Information supplied —
# # #
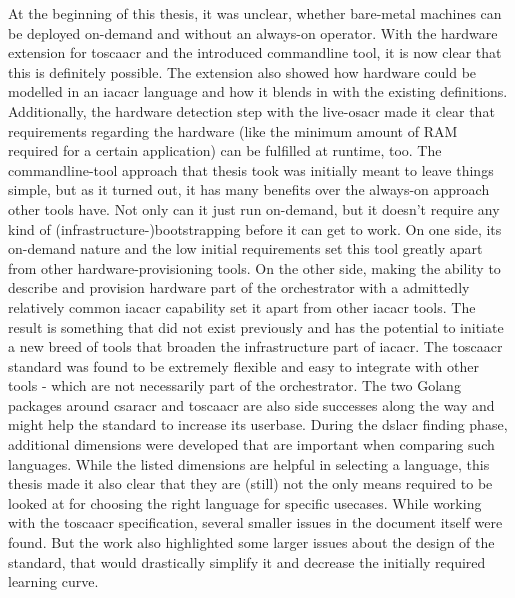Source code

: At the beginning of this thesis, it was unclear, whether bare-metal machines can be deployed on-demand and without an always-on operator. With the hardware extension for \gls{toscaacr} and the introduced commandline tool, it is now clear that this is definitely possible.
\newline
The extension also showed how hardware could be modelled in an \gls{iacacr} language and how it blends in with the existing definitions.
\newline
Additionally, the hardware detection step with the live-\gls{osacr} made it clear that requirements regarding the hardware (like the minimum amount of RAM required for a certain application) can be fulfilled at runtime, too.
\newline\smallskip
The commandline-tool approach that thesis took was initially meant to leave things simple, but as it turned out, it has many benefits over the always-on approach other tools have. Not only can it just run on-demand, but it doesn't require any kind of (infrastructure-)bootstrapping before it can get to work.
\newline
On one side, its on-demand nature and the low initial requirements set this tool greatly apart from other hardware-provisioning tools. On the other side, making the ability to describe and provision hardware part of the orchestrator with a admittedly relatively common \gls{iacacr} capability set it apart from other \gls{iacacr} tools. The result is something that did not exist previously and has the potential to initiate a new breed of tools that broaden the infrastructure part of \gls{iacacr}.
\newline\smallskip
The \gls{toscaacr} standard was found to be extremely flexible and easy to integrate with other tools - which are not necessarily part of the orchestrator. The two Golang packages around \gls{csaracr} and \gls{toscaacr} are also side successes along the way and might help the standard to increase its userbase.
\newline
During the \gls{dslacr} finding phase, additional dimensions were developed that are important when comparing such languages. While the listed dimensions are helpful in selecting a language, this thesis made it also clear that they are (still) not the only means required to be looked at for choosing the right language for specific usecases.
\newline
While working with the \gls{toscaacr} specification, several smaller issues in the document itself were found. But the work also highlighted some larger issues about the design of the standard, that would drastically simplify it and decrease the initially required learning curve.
# # #
Your goal — Return the material exactly as given, apart from the pictures.

Answer to this task —
Source code

: At the beginning of this thesis, it was unclear, whether bare-metal machines can be deployed on-demand and without an always-on operator. With the hardware extension for \gls{toscaacr} and the introduced commandline tool, it is now clear that this is definitely possible.
\newline
The extension also showed how hardware could be modelled in an \gls{iacacr} language and how it blends in with the existing definitions.
\newline
Additionally, the hardware detection step with the live-\gls{osacr} made it clear that requirements regarding the hardware (like the minimum amount of RAM required for a certain application) can be fulfilled at runtime, too.
\newline\smallskip
The commandline-tool approach that thesis took was initially meant to leave things simple, but as it turned out, it has many benefits over the always-on approach other tools have. Not only can it just run on-demand, but it doesn't require any kind of (infrastructure-)bootstrapping before it can get to work.
\newline
On one side, its on-demand nature and the low initial requirements set this tool greatly apart from other hardware-provisioning tools. On the other side, making the ability to describe and provision hardware part of the orchestrator with a admittedly relatively common \gls{iacacr} capability set it apart from other \gls{iacacr} tools. The result is something that did not exist previously and has the potential to initiate a new breed of tools that broaden the infrastructure part of \gls{iacacr}.
\newline\smallskip
The \gls{toscaacr} standard was found to be extremely flexible and easy to integrate with other tools - which are not necessarily part of the orchestrator. The two Golang packages around \gls{csaracr} and \gls{toscaacr} are also side successes along the way and might help the standard to increase its userbase.
\newline
During the \gls{dslacr} finding phase, additional dimensions were developed that are important when comparing such languages. While the listed dimensions are helpful in selecting a language, this thesis made it also clear that they are (still) not the only means required to be looked at for choosing the right language for specific usecases.
\newline
While working with the \gls{toscaacr} specification, several smaller issues in the document itself were found. But the work also highlighted some larger issues about the design of the standard, that would drastically simplify it and decrease the initially required learning curve.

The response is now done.